Ook op educatief gebied zijn er voordelen, het roken verdwijnt een beetje uit het straatbeeld dus jongeren die nog clean zijn, worden niet zo gauw op ideeën gebracht. Al zou je ook kunnen redeneren dat zo’n groepje kleumende rochelende verstokte rokers voor de deur van horecagelegenheden een afschrikkende werking heeft. Maar voor dat gemis is een oplossing! Met behulp van strategisch geplaatste camera’s op een rokersontmoetingsplek kan waardevol beeldmateriaal worden verzameld. Vakkundig gemonteerde video’s, verspreid via YouTube zullen het verhaal veel effectiever vertellen. Rokers zullen geleidelijk uitsterven, dat is onvermijdelijk. Maar wat mij betreft, mag dat een zachte dood zijn.
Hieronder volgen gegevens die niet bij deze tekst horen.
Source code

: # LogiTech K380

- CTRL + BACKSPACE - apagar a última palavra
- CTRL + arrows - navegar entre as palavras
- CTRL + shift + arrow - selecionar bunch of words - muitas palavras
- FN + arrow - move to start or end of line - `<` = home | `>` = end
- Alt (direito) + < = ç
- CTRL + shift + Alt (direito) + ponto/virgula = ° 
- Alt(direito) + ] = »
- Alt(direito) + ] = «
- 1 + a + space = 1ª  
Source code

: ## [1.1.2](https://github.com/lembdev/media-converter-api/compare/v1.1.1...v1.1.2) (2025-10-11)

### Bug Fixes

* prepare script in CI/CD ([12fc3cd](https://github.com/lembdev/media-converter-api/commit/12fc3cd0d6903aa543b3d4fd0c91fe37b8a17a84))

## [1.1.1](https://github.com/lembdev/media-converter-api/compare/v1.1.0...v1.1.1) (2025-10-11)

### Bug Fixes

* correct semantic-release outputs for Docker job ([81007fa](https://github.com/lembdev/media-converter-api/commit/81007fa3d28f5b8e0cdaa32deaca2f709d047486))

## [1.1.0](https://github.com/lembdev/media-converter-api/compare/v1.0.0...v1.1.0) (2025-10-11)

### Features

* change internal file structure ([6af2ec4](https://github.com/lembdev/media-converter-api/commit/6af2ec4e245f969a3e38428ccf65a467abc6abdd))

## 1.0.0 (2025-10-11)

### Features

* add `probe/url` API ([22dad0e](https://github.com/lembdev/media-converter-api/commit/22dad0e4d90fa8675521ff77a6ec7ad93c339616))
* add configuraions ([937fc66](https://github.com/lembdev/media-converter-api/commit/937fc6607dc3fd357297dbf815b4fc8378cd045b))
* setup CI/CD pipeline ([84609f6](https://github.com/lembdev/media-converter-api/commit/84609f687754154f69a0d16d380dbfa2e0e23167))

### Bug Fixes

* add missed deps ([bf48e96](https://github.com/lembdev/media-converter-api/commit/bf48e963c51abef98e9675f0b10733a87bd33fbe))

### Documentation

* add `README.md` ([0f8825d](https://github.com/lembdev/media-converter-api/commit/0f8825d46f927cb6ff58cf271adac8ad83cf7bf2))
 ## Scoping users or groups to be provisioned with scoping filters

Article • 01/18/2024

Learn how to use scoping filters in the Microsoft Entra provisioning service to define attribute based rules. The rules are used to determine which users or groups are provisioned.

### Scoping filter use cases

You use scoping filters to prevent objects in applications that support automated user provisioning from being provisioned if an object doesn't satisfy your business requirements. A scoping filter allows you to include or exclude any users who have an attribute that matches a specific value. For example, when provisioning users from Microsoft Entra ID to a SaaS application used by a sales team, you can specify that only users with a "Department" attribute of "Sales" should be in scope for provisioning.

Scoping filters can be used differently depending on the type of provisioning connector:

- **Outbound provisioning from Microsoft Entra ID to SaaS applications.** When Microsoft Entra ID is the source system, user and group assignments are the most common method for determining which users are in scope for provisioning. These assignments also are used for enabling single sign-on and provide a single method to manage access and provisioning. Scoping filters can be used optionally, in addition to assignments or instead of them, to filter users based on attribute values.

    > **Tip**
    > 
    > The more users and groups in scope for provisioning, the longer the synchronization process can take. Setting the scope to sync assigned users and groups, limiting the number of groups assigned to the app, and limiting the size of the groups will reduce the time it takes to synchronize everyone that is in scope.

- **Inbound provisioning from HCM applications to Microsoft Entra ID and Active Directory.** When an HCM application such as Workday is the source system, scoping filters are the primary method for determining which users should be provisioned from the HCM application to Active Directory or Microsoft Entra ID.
Ben jij lid van Clean Air Maurits? Dit is het zoveelste haat-stukje over rokers. Ik rook gewoon op straat of op een terras hoor. Iedereen heeft een verslaving, jij waarschijnlijk fietsen om een bepaalde leegte in jouw leven te vullen. Enne, de jeugd is juist meer gaan roken, dus al dat rokers-bashen is een beetje nutteloos. Roken is zelfs weer hip onder jongeren. Leven en laten leven.
Tegen een zeer been Remco? Bashen noem jij het, een goedmoedig pesterijtje zou ik zeggen. Voor een schrijver lijkt het me een uitdaging om op een elegante manier tegengas te geven. Bijvoorbeeld met een stuk waarin de niet-roker met ironie en humor op zijn nummer wordt gezet. Jouw stukken over roken waren voor mij de uitdaging om dit te schrijven. Overigens is roken altijd hip gebleven onder jeugd. Dat is de goudmijn van de tabaksindustrie, een bron die nooit uitgeput lijkt te raken. Voor elke oudere die stopt (of doodgaat) is er een jongetje of meisje dat begint. Ze weten nog niet dat hip zijn een houdbaarheidsdatum heeft.
Ik mag zo’n stukje wel als ex-roker. Sowieso houd ik wel van een beetje satirisch gepor op zijn tijd.
Goed te horen dat ironie en satire nog een publiek hebben!